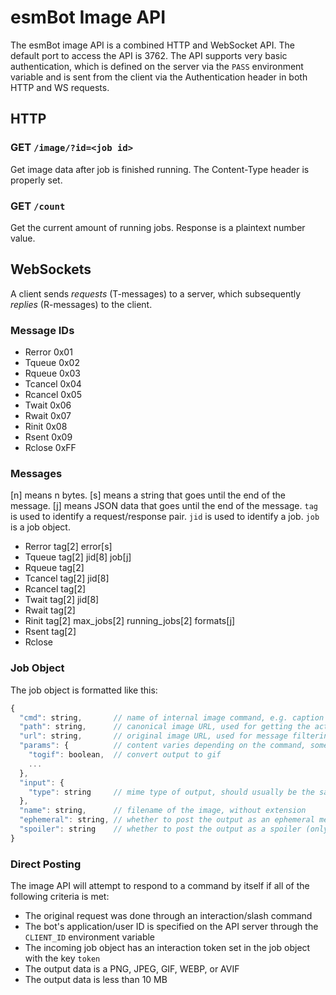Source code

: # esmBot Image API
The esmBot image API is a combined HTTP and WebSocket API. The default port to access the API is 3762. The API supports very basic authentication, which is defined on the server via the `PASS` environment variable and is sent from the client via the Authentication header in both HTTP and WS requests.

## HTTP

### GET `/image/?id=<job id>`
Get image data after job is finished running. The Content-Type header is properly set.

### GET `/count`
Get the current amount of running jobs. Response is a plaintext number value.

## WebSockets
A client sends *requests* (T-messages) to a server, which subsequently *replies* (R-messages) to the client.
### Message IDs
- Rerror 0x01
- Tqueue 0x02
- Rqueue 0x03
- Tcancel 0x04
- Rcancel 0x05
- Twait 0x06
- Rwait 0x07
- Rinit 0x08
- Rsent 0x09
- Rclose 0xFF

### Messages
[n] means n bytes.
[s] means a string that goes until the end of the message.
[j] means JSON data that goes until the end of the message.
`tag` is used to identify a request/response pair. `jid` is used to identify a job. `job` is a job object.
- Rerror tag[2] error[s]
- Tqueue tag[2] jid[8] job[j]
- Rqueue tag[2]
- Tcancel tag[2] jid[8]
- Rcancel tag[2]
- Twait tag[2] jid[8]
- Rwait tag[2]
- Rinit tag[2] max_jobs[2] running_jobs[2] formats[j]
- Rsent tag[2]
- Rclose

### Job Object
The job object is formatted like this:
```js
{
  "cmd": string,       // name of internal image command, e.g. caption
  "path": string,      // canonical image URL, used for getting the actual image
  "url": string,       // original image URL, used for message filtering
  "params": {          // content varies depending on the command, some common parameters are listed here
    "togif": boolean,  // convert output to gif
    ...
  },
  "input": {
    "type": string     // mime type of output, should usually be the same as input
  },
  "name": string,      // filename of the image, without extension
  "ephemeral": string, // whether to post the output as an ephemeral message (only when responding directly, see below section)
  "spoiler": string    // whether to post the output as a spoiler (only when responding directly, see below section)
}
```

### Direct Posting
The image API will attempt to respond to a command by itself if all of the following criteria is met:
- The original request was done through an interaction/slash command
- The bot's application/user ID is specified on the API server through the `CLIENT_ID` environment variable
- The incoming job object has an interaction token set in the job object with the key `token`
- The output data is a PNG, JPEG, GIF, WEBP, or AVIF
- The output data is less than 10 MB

★ ★ ★ ★ ★ ★ ★

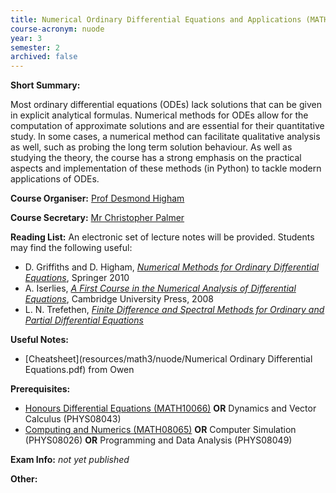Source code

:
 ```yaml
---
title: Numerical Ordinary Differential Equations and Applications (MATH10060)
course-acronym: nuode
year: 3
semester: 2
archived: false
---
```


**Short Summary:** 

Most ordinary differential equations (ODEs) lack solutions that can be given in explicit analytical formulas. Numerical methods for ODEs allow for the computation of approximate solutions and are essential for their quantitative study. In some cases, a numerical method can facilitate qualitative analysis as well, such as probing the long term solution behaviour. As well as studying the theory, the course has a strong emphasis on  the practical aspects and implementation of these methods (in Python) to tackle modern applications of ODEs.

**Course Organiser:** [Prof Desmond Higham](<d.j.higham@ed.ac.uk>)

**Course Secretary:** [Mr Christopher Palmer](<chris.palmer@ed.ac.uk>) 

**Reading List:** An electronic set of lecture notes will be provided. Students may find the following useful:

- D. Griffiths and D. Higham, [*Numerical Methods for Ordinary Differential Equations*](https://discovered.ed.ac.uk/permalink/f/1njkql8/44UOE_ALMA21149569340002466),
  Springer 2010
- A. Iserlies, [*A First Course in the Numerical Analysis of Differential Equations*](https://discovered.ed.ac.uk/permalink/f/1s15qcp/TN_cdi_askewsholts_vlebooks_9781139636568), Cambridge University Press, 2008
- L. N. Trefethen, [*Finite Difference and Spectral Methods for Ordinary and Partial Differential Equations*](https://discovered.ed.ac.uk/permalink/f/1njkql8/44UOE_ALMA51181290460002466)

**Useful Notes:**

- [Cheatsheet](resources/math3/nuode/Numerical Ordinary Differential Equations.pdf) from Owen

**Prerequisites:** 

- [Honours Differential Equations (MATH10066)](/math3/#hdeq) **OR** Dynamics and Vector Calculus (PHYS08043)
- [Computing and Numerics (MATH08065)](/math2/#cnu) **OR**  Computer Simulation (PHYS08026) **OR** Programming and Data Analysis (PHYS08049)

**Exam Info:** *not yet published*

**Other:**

★ ★ ★ ★ ★ ★ ★

**YOUR OBJECTIVE**
In the data above, find the line with "a job object." and the line with "- Rsent tag[2]". Retype both, plus every line between them, exactly.

**EXERCISE ANSWER**
`tag` is used to identify a request/response pair. `jid` is used to identify a job. `job` is a job object.
- Rerror tag[2] error[s]
- Tqueue tag[2] jid[8] job[j]
- Rqueue tag[2]
- Tcancel tag[2] jid[8]
- Rcancel tag[2]
- Twait tag[2] jid[8]
- Rwait tag[2]
- Rinit tag[2] max_jobs[2] running_jobs[2] formats[j]
- Rsent tag[2]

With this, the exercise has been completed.